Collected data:
========

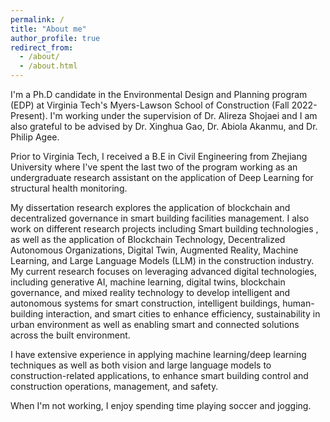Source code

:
 ```yaml
---
permalink: /
title: "About me"
author_profile: true
redirect_from: 
  - /about/
  - /about.html
---
```


I'm a Ph.D candidate in the Environmental Design and Planning program (EDP) at Virginia Tech's Myers-Lawson School of Construction (Fall 2022-Present). I'm working under the supervision of Dr. Alireza Shojaei and I am also grateful to be advised by Dr. Xinghua Gao, Dr. Abiola Akanmu, and Dr. Philip Agee.

Prior to Virginia Tech, I received a B.E in Civil Engineering from Zhejiang University where I've spent the last two of the program working as an undergraduate research assistant on the application of Deep Learning for structural health monitoring.

My dissertation research explores the application of blockchain and decentralized governance in smart building facilities management. I also work on different research projects including Smart building technologies , as well as the application of Blockchain Technology, Decentralized Autonomous Organizations,  Digital Twin,  Augmented Reality, Machine Learning, and Large Language Models (LLM) in the construction industry. My current research focuses on leveraging advanced digital technologies, including generative AI, machine learning, digital twins, blockchain governance, and mixed reality technology to develop intelligent and autonomous systems for smart construction, intelligent buildings, human-building interaction, and smart cities to enhance efficiency, sustainability in urban environment as well as enabling smart and connected solutions across the built environment.

I have extensive experience in applying machine learning/deep learning techniques as well as both vision
and large language models to construction-related applications, to enhance smart building control and construction
operations, management, and safety. 


When I'm not working, I enjoy spending time playing soccer and jogging.


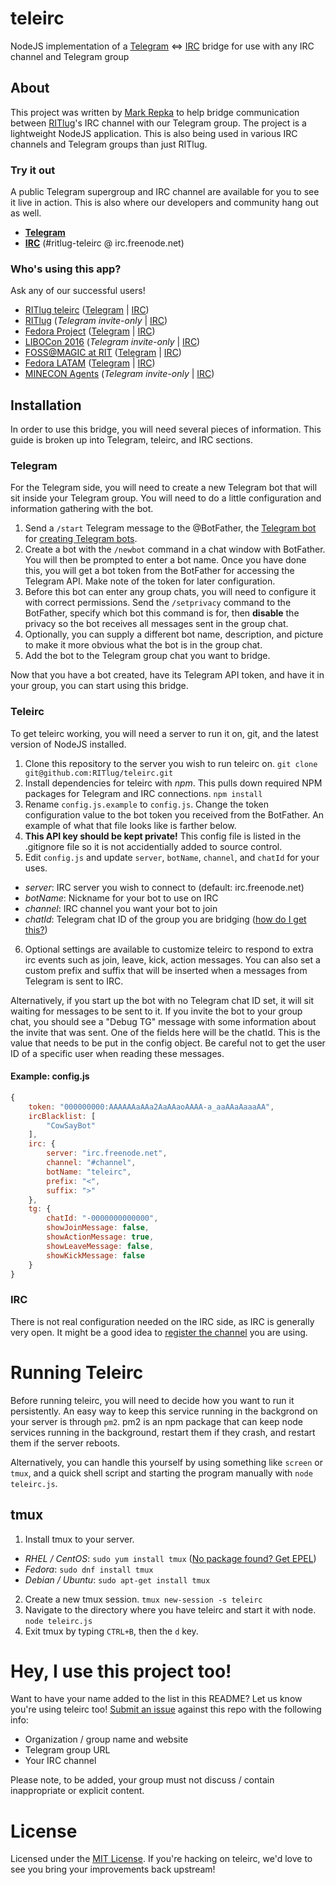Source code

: teleirc
=======

NodeJS implementation of a [Telegram](https://telegram.org/) <=> [IRC](https://en.wikipedia.org/wiki/Internet_Relay_Chat) bridge for use with any IRC channel and Telegram group


## About

This project was written by [Mark Repka](https://github.com/repkam09) to help bridge communication between [RITlug](http://ritlug.com)'s IRC channel with our Telegram group. The project is a lightweight NodeJS application. This is also being used in various IRC channels and Telegram groups than just RITlug.

### Try it out

A public Telegram supergroup and IRC channel are available for you to see it live in action. This is also where our developers and community hang out as well.

* **[Telegram](https://telegram.me/teleirc)**
* **[IRC](https://webchat.freenode.net/?channels=ritlug-teleirc)** (#ritlug-teleirc @ irc.freenode.net)

### Who's using this app?

Ask any of our successful users!

* [RITlug teleirc](https://github.com/RITlug/teleirc) ([Telegram](https://telegram.me/teleirc) | [IRC](https://webchat.freenode.net/?channels=ritlug-teleirc))
* [RITlug](http://ritlug.com) (_Telegram invite-only_ | [IRC](https://webchat.freenode.net/?channels=ritlug))
* [Fedora Project](https://fedoraproject.org/wiki/Overview) ([Telegram](https://telegram.me/fedora) | [IRC](https://webchat.freenode.net/?channels=fedora-telegram))
* [LIBOCon 2016](http://libocon.com/) (_Telegram invite-only_ | [IRC](https://webchat.freenode.net/?channels=libocon))
* [FOSS@MAGIC at RIT](http://foss.rit.edu) ([Telegram](https://telegram.me/fossrit) | [IRC](https://webchat.freenode.net/?channels=rit-foss))
* [Fedora LATAM](http://fedoracommunity.org/latam) ([Telegram](https://telegram.me/fedoralatam) | [IRC](https://webchat.freenode.net/?channels=fedora-latam))
* [MINECON Agents](https://mojang.com/2016/06/calling-all-agents-help-us-run-minecon-2016/) (_Telegram invite-only_ | [IRC](https://webchat.esper.net/?channels=MineconAgents))


## Installation

In order to use this bridge, you will need several pieces of information. This guide is broken up into Telegram, teleirc, and IRC sections.

### Telegram

For the Telegram side, you will need to create a new Telegram bot that will sit inside your Telegram group. You will need to do a little configuration and information gathering with the bot.

1. Send a `/start` Telegram message to the @BotFather, the [Telegram bot](https://core.telegram.org/bots) for [creating Telegram bots](https://core.telegram.org/bots#6-botfather).
2. Create a bot with the `/newbot` command in a chat window with BotFather. You will then be prompted to enter a bot name. Once you have done this, you will get a bot token from the BotFather for accessing the Telegram API. Make note of the token for later configuration.
3. Before this bot can enter any group chats, you will need to configure it with correct permissions. Send the `/setprivacy` command to the BotFather, specify which bot this command is for, then **disable** the privacy so the bot receives all messages sent in the group chat.
4. Optionally, you can supply a different bot name, description, and picture to make it more obvious what the bot is in the group chat.
5. Add the bot to the Telegram group chat you want to bridge.

Now that you have a bot created, have its Telegram API token, and have it in your group, you can start using this bridge.

### Teleirc

To get teleirc working, you will need a server to run it on, git, and the latest version of NodeJS installed.

1. Clone this repository to the server you wish to run teleirc on. `git clone git@github.com:RITlug/teleirc.git`
2. Install dependencies for teleirc with _npm_. This pulls down required NPM packages for Telegram and IRC connections. `npm install`
3. Rename `config.js.example` to `config.js`. Change the token configuration value to the bot token you received from the BotFather. An example of what that file looks like is farther below.
4. **This API key should be kept private!** This config file is listed in the .gitignore file so it is not accidentially added to source control.
5. Edit `config.js` and update `server`, `botName`, `channel`, and `chatId` for your uses.
 * _server_: IRC server you wish to connect to (default: irc.freenode.net)
 * _botName_: Nickname for your bot to use on IRC
 * _channel_: IRC channel you want your bot to join
 * _chatId_: Telegram chat ID of the group you are bridging ([how do I get this?](http://stackoverflow.com/a/32572159))
6. Optional settings are available to customize teleirc to respond to extra irc events such as join, leave, kick, action messages. You can also set a custom prefix and suffix that will be inserted when a messages from Telegram is sent to IRC.

Alternatively, if you start up the bot with no Telegram chat ID set, it will sit waiting for messages to be sent to it. If you invite the bot to your group chat, you should see a "Debug TG" message with some information about the invite that was sent. One of the fields here will be the chatId. This is the value that needs to be put in the config object. Be careful not to get the user ID of a specific user when reading these messages.

#### Example: config.js

```javascript
{
    token: "000000000:AAAAAAaAAa2AaAAaoAAAA-a_aaAAaAaaaAA",
    ircBlacklist: [
        "CowSayBot"
    ],
    irc: {
        server: "irc.freenode.net",
        channel: "#channel",
        botName: "teleirc",
        prefix: "<",
        suffix: ">"
    },
    tg: {
        chatId: "-0000000000000",
        showJoinMessage: false,
        showActionMessage: true,
        showLeaveMessage: false,
        showKickMessage: false
    }
}
```

### IRC

There is not real configuration needed on the IRC side, as IRC is generally very open. It might be a good idea to [register the channel](https://infrastructure.fedoraproject.org/infra/docs/freenode-irc-channel.rst) you are using.


# Running Teleirc

Before running teleirc, you will need to decide how you want to run it persistently. An easy way to keep this service running in the backgrond on your server is through `pm2`. pm2 is an npm package that can keep node services running in the background, restart them if they crash, and restart them if the server reboots.

Alternatively, you can handle this yourself by using something like `screen` or `tmux`, and a quick shell script and starting the program manually with `node teleirc.js`.

## tmux

1. Install tmux to your server.
 * _RHEL / CentOS_: `sudo yum install tmux` ([No package found? Get EPEL](https://fedoraproject.org/wiki/EPEL))
 * _Fedora_: `sudo dnf install tmux`
 * _Debian / Ubuntu_: `sudo apt-get install tmux`
2. Create a new tmux session. `tmux new-session -s teleirc`
3. Navigate to the directory where you have teleirc and start it with node. `node teleirc.js`
4. Exit tmux by typing `CTRL+B`, then the `d` key.


# Hey, I use this project too!

Want to have your name added to the list in this README? Let us know you're using teleirc too! [Submit an issue](https://github.com/RITlug/teleirc/issues/new) against this repo with the following info:

* Organization / group name and website
* Telegram group URL
* Your IRC channel

Please note, to be added, your group must not discuss / contain inappropriate or explicit content.


# License

Licensed under the [MIT License](https://github.com/RITlug/teleirc/blob/master/LICENSE). If you're hacking on teleirc, we'd love to see you bring your improvements back upstream!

========

What is needed is the exact run of lines from the start of the data through the line with "I'm a Ph.D candidate", both ends included, minus the pictures.

> **ANSWER**:
Source code

:
 ```yaml
---
permalink: /
title: "About me"
author_profile: true
redirect_from: 
  - /about/
  - /about.html
---
```


I'm a Ph.D candidate in the Environmental Design and Planning program (EDP) at Virginia Tech's Myers-Lawson School of Construction (Fall 2022-Present). I'm working under the supervision of Dr. Alireza Shojaei and I am also grateful to be advised by Dr. Xinghua Gao, Dr. Abiola Akanmu, and Dr. Philip Agee.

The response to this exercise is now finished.